The detective knew he was onto something when he found the smear. At first it looked like an error – some kind of computer vision artifact – but as he manipulated various dials he saw that, at 1115 the previous night, the robot had updated its own world model with a new variable that looked like a black smudge. Except this black smudge was only superimposed on certain people and certain objects in the world, and as he moved the slider around to explore the smear, he found that it had strong associations to two other variables – red three-wheeled motorcycles, and men running. The detective pulled all the information about the world model and did some further experiments and added this to the evidence log.

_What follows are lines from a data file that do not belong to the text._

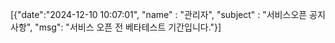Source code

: [{"date":"2024-12-10 10:07:01", "name" : "관리자", "subject" : "서비스오픈 공지사항", "msg": "서비스 오픈 전 베타테스트 기간입니다."}]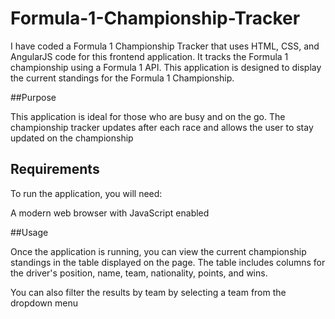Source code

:# Formula-1-Championship-Tracker
I have coded a Formula 1 Championship Tracker that uses HTML, CSS, and AngularJS code for this frontend application. It tracks the Formula 1 championship using a Formula 1 API. This application is designed to display the current standings for the Formula 1 Championship.

##Purpose

This application is ideal for those who are busy and on the go. The championship tracker updates after each race and allows the user to stay updated on the championship

## Requirements
To run the application, you will need:

A modern web browser with JavaScript enabled

##Usage

Once the application is running, you can view the current championship standings in the table displayed on the page. The table includes columns for the driver's position, name, team, nationality, points, and wins.

You can also filter the results by team by selecting a team from the dropdown menu
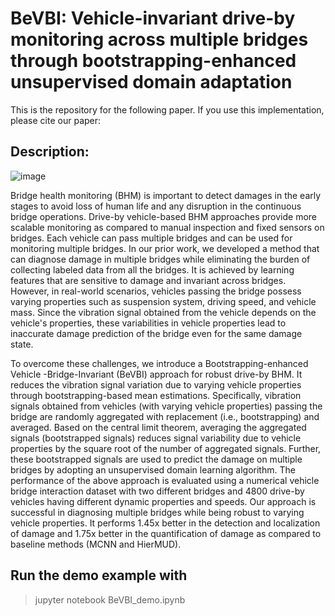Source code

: # BeVBI: Vehicle-invariant drive-by monitoring across multiple bridges through bootstrapping-enhanced unsupervised domain adaptation

This is the repository for the following paper. If you use this implementation, please cite our paper:

## Description:

![image](https://github.com/Aggarwaljatin20/BeVBI/assets/135164893/fd25070f-8605-435b-b1ea-5112cc415ad2)

Bridge health monitoring (BHM) is important to detect damages in the early stages to avoid loss of human life and any disruption in the continuous bridge operations. Drive-by vehicle-based BHM approaches provide more scalable monitoring as compared to manual inspection and fixed sensors on bridges. Each vehicle can pass multiple bridges and can be used for monitoring multiple bridges. In our prior work, we developed a method that can diagnose damage in multiple bridges while eliminating the burden of collecting labeled data from all the bridges. It is achieved by learning features that are sensitive to damage and invariant across bridges. However, in real-world scenarios, vehicles passing the bridge possess varying properties such as suspension system, driving speed, and vehicle mass. Since the vibration signal obtained from the vehicle depends on the vehicle's properties, these variabilities in vehicle properties lead to inaccurate damage prediction of the bridge even for the same damage state. 

To overcome these challenges, we introduce a Bootstrapping-enhanced Vehicle -Bridge-Invariant (BeVBI) approach for robust drive-by BHM. It reduces the vibration signal variation due to varying vehicle properties through bootstrapping-based mean estimations. Specifically, vibration signals obtained from  vehicles (with varying vehicle properties) passing the bridge are randomly aggregated with replacement (i.e., bootstrapping) and averaged. Based on the central limit theorem, averaging the aggregated signals (bootstrapped signals) reduces signal variability due to vehicle properties by the square root of the number of aggregated signals. Further, these bootstrapped signals are used to predict the damage on multiple bridges by adopting an unsupervised domain learning algorithm. The performance of the above approach is evaluated using a numerical vehicle bridge interaction dataset with two different bridges and 4800 drive-by vehicles having different dynamic properties and speeds. Our approach is successful in diagnosing multiple bridges while being robust to varying vehicle properties. It performs 1.45x better in the detection and localization of damage  and 1.75x better in the quantification of damage as compared to baseline methods (MCNN and HierMUD).

## Run the demo example with
>jupyter notebook BeVBI_demo.ipynb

Later, during prosecution, the robot was physically wheeled into the courtroom where the trial was taking place, mostly as a prop for the head prosecutor. The robot hadn’t seen anything specific itself – its sensors were not good enough to have picked anything admissible up. But as it had been in the area it had learned of the presence of this death through a multitude of different factors it had sensed, ranging from groups of people running toward where the accident had occurred, to an increase in pedestrian phone activity, to the arrival of sirens, and so on. And this giant amount of new sensory information had somehow triggered strong links in its world model with three-wheeled motorcycles and running men. Armed with this highly specific set of factors the police had trawled all the nearby security cameras and sensors again and, through piecing together footage from eight different places, had found occasional shots of men running towards a three-wheeled motorcycle and speeding, haphazardly, through the streets. After building evidence further they were able to get a DNA match. The offenders went to prison and the mystery of the body was (partially) solved. Though the company that made the AI for the robot made no public statements regarding the case, it subsequently used the case in private sales materials as case studies for local law enforcement on the surprising ways robots could benefit their town.

Things that inspired this story: Food delivery robots, the notion of jurisdiction, interpretability of imagination, “World Models” by David Ha and Juergen Schmidhuber.